So, another element of dancing at the still point is self-expression, communication.  With this comes notions of integrity, self-awareness, honesty and truthfulness; seeking the purity and transparency of a stone’s ring.


SO FAR all the quotes from the four Quartets have come from Burnt Norton.  In the later Quartets, which are somewhat more expansive, less philosophically dense, Eliot continues with the broad theme of time and our relationship with it, introducing other types of timethat we can experience.

Firstly there is natural time, the time of nature and the ‘living seasons’.  In the following passage, in a style reminiscent of Ted Hughes, Eliot evokes an ancient pagan marriage ceremony.  Again dancing is mentioned, but this time the connotations of the dance are very different from that seen so far.

Keeping time,

Keeping the rhythm in their dancing

As in their living in the living seasons

The time of the seasons and the constellations

The time of milking and the time of harvest

The time of the coupling of man and woman

And that of beasts. Feet rising and falling.

Eating and drinking. Dung and death.

Although the imagery here is fairly positive, Eliot’s response to the pastoral scene is ambivalent.  If we read the poem out loud the insistent rhythm, combined with the earthy language, expresses the claustrophobia and narrowness of living this way – hemmed in by the recurrent cycle of the seasons, and caught up in purely animal concerns.  Feet rise only to fall.  We eat, drink, procreate (like beasts), only to die and rot, even our decomposing bodies caught up in the never-ending, outsideless circle of nature.  Rhythms from the animal realm perhaps.

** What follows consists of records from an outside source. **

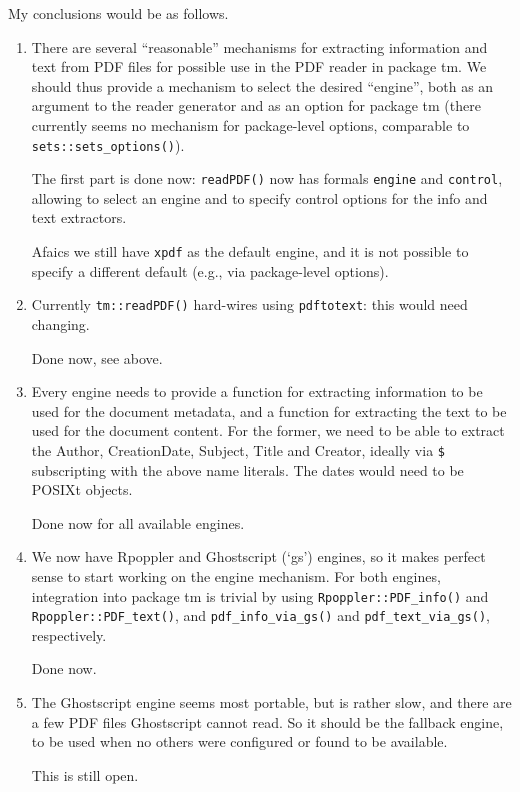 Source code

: \documentclass[a4paper]{article}
\newcommand{\strong}[1]{{\normalfont\fontseries{b}\selectfont #1}}
\let\pkg=\strong
\begin{document}
My conclusions would be as follows.
\begin{enumerate}
 \item There are several ``reasonable'' mechanisms for extracting
  information and text from PDF files for possible use in the PDF reader
  in package \pkg{tm}.  We should thus provide a mechanism to select the
  desired ``engine'', both as an argument to the reader generator and as
  an option for package \pkg{tm} (there currently seems no mechanism for
  package-level options, comparable to \verb|sets::sets_options()|).

  The first part is done now: \verb|readPDF()| now has formals
  \verb|engine| and \verb|control|, allowing to select an engine and to
  specify control options for the info and text extractors.

  Afaics we still have \verb|xpdf| as the default engine, and it is not
  possible to specify a different default (e.g., via package-level
  options).

 \item Currently \verb|tm::readPDF()| hard-wires using \verb|pdftotext|:
  this would need changing.

  Done now, see above.

 \item Every engine needs to provide a function for extracting
  information to be used for the document metadata, and a function for
  extracting the text to be used for the document content.  For the
  former, we need to be able to extract the Author, CreationDate,
  Subject, Title and Creator, ideally via \verb|$| subscripting with the
  above name literals.  The dates would need to be POSIXt objects.

  Done now for all available engines.

 \item We now have Rpoppler and Ghostscript (`gs') engines, so it makes
  perfect sense to start working on the engine mechanism.  For both
  engines, integration into package \pkg{tm} is trivial by using
  \verb|Rpoppler::PDF_info()| and \verb|Rpoppler::PDF_text()|, and
  \verb|pdf_info_via_gs()| and \verb|pdf_text_via_gs()|, respectively.

  Done now.

 \item The Ghostscript engine seems most portable, but is rather slow,
  and there are a few PDF files Ghostscript cannot read.  So it should
  be the fallback engine, to be used when no others were configured or
  found to be available.

  This is still open.
\end{enumerate}
\end{document}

By contrast Eliot later in the poem uses the ocean as an image for what he calls a ‘ground-swell time’.  This is something primordial, pre-human, unconscious.  He compares it in this passage with the anxious hours spent by women waiting for the return of their fishermen husbands…

…under the oppression of the silent fog

The tolling bell

Measures time not our time, rung by the unhurried

Ground swell, a time

Older than the time of chronometers, older

Than time counted by anxious worried women

Lying awake, calculating the future,

Trying to unweave, unwind, unravel

And piece together the past and the future,

And the ground swell, that is and was from the beginning,


The bell.

To use an image Eliot himself uses, our little lives, rushing around with our little plans and worries, are like waves on the ocean, rising and then falling.  We try in vain ‘to piece together the past and the future’.  Beneath us, within us, part of us, a ground-swell time rolls on unhurried, the chronology of birth and death.  And it’s this time that clangs the bell.

Thirdly there is the aspect of time as an ongoing continual process.

In my beginning is my end.  In succession

Houses rise and fall, crumble, are extended,

Are removed, destroyed, restored, or in their place

Is an open field, or a factory, or a by-pass.

Old stone to new building, old timber to new fires,

Old fires to ashes, and ashes to the earth

Which is already flesh, fur and faeces,

Bone of man and beast, cornstalk and leaf.

‘In my beginning is my end’; ends and beginnings Eliot is saying are just our inventions, arbitrary points within a continual process.  If we insist upon positing a beginning then we cannot avoid an end.  There are no real divisions of time, just a constant succession of events, and our splitting up of time into before and after, beginnings and ends, although convenient, is not to be taken too literally, not to be believed in too firmly.  The process of decay and renewal continues seamlessly.  Like the steps of the rustic dancer ‘Houses rise and fall’; the ‘Bone of man and beast’ becomes ‘cornstalk and leaf’.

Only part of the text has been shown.